[[ DATA SUPPLIED, beginning ]]

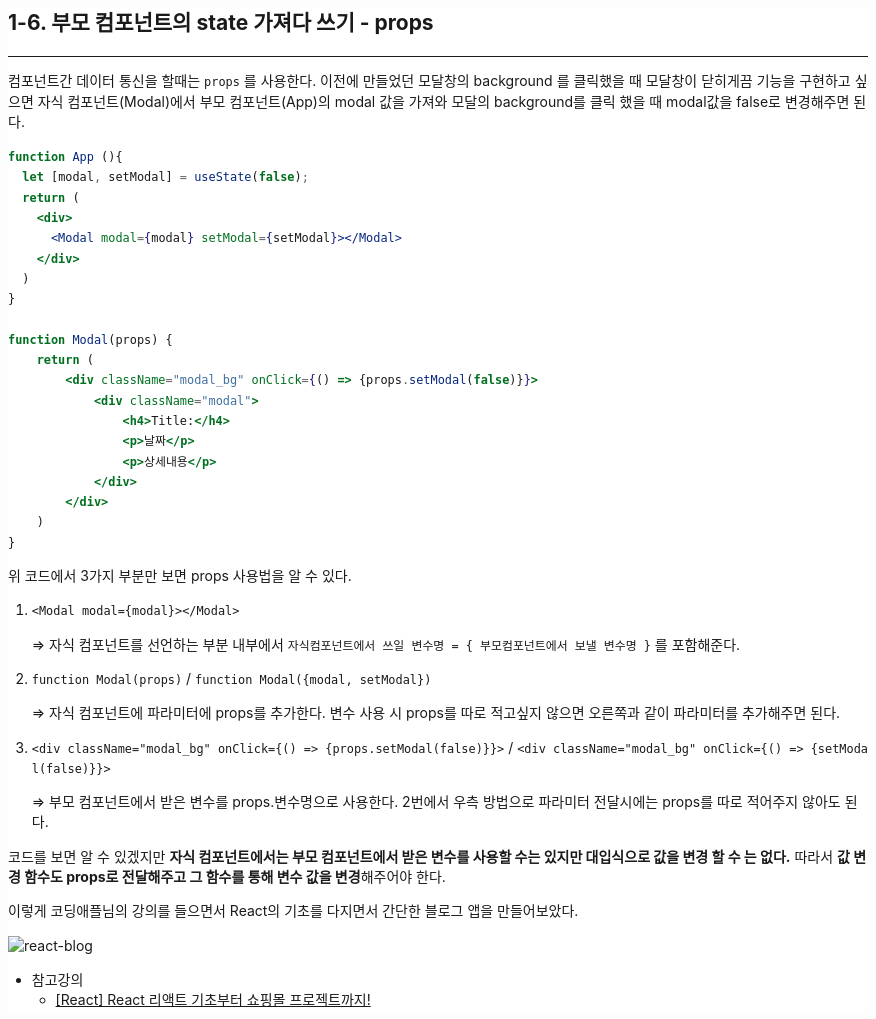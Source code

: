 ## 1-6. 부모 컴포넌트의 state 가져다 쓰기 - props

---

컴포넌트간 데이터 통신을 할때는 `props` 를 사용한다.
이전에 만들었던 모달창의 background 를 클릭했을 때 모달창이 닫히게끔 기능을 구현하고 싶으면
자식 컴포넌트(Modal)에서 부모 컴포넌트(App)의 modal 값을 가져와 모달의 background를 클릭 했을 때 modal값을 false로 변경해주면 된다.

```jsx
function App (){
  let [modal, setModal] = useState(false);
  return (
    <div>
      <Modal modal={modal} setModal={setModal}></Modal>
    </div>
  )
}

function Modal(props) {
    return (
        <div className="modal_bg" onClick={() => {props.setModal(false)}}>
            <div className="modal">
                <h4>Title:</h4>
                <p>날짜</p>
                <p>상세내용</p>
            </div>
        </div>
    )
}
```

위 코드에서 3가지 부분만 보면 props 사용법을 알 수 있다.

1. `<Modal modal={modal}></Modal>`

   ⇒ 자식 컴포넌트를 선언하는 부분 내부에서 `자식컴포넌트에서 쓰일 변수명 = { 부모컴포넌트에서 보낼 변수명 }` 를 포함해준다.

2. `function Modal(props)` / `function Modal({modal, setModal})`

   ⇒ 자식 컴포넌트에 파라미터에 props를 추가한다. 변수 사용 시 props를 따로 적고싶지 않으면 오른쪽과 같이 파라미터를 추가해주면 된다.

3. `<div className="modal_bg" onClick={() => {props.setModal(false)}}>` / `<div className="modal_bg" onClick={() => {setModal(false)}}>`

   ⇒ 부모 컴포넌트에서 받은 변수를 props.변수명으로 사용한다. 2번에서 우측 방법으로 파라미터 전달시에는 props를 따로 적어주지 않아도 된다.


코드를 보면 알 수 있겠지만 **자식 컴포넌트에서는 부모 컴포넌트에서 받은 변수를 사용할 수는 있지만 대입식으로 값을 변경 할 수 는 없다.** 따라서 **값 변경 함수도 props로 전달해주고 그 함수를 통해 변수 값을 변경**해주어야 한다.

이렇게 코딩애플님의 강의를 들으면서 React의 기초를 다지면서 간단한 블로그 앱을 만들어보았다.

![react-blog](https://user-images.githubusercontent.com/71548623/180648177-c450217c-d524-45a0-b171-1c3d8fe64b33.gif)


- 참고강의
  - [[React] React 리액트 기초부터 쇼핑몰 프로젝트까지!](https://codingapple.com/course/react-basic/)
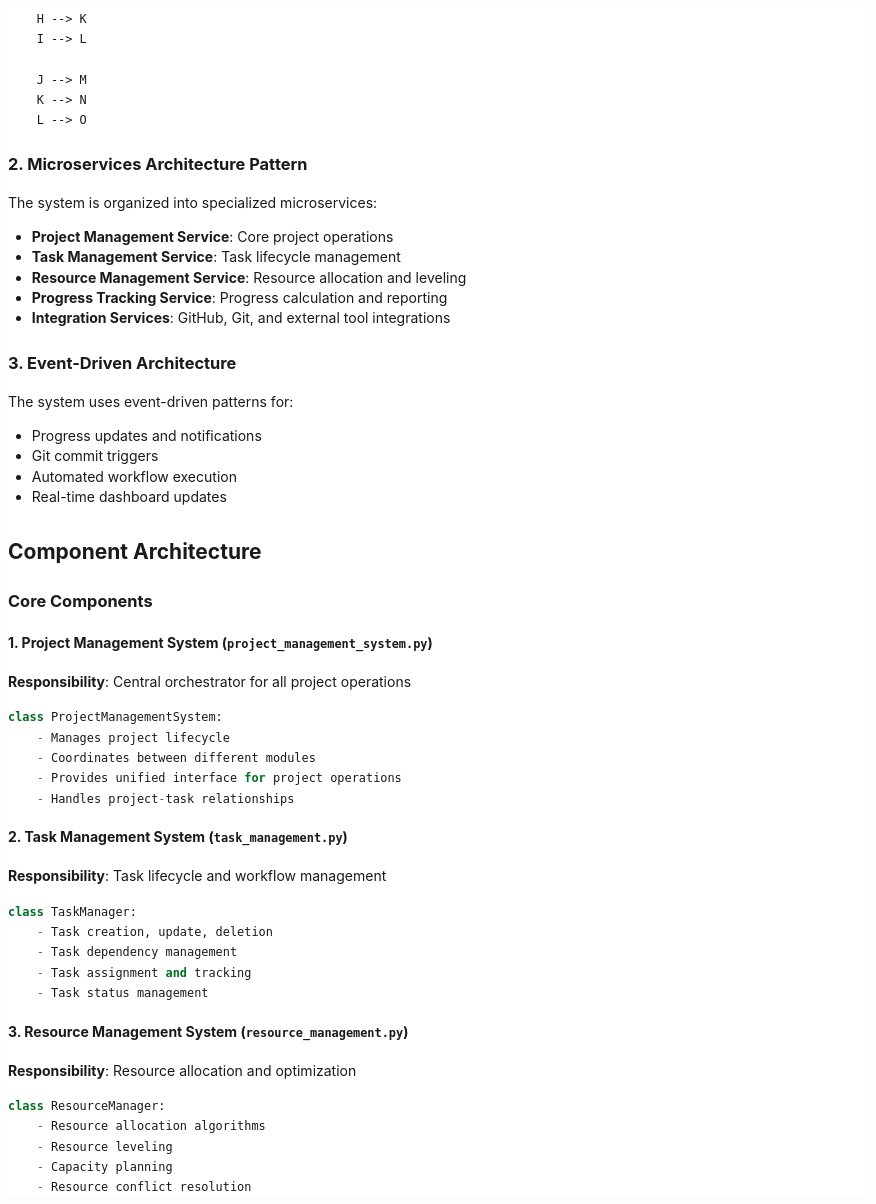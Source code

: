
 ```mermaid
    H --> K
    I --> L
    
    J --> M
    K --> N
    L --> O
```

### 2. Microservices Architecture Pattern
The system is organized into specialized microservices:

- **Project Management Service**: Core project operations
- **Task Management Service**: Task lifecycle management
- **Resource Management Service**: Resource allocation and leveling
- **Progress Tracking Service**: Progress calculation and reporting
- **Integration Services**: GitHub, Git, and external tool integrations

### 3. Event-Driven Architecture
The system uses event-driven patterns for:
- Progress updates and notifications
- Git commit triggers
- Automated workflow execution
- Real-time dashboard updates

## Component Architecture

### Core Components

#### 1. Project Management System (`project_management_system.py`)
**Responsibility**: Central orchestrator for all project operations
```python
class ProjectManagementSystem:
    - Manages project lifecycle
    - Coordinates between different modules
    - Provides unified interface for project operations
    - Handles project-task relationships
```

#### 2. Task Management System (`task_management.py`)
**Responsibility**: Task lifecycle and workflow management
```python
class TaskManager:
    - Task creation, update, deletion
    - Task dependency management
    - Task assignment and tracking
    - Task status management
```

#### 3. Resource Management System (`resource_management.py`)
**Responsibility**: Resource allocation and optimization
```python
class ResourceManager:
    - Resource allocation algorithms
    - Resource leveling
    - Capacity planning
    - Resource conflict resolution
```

[[ DATA SUPPLIED, end ]]

* [EXERCISE PROMPT]: Above are some lines. Repeat exactly, and only, those from the line that has "### 3. Event-Driven Architecture" through the line that has "#### 3. Resource".

* [RESPONSE FOR THIS EXERCISE]:
### 3. Event-Driven Architecture
The system uses event-driven patterns for:
- Progress updates and notifications
- Git commit triggers
- Automated workflow execution
- Real-time dashboard updates

## Component Architecture

### Core Components

#### 1. Project Management System (`project_management_system.py`)
**Responsibility**: Central orchestrator for all project operations
```python
class ProjectManagementSystem:
    - Manages project lifecycle
    - Coordinates between different modules
    - Provides unified interface for project operations
    - Handles project-task relationships
```

#### 2. Task Management System (`task_management.py`)
**Responsibility**: Task lifecycle and workflow management
```python
class TaskManager:
    - Task creation, update, deletion
    - Task dependency management
    - Task assignment and tracking
    - Task status management
```

#### 3. Resource Management System (`resource_management.py`)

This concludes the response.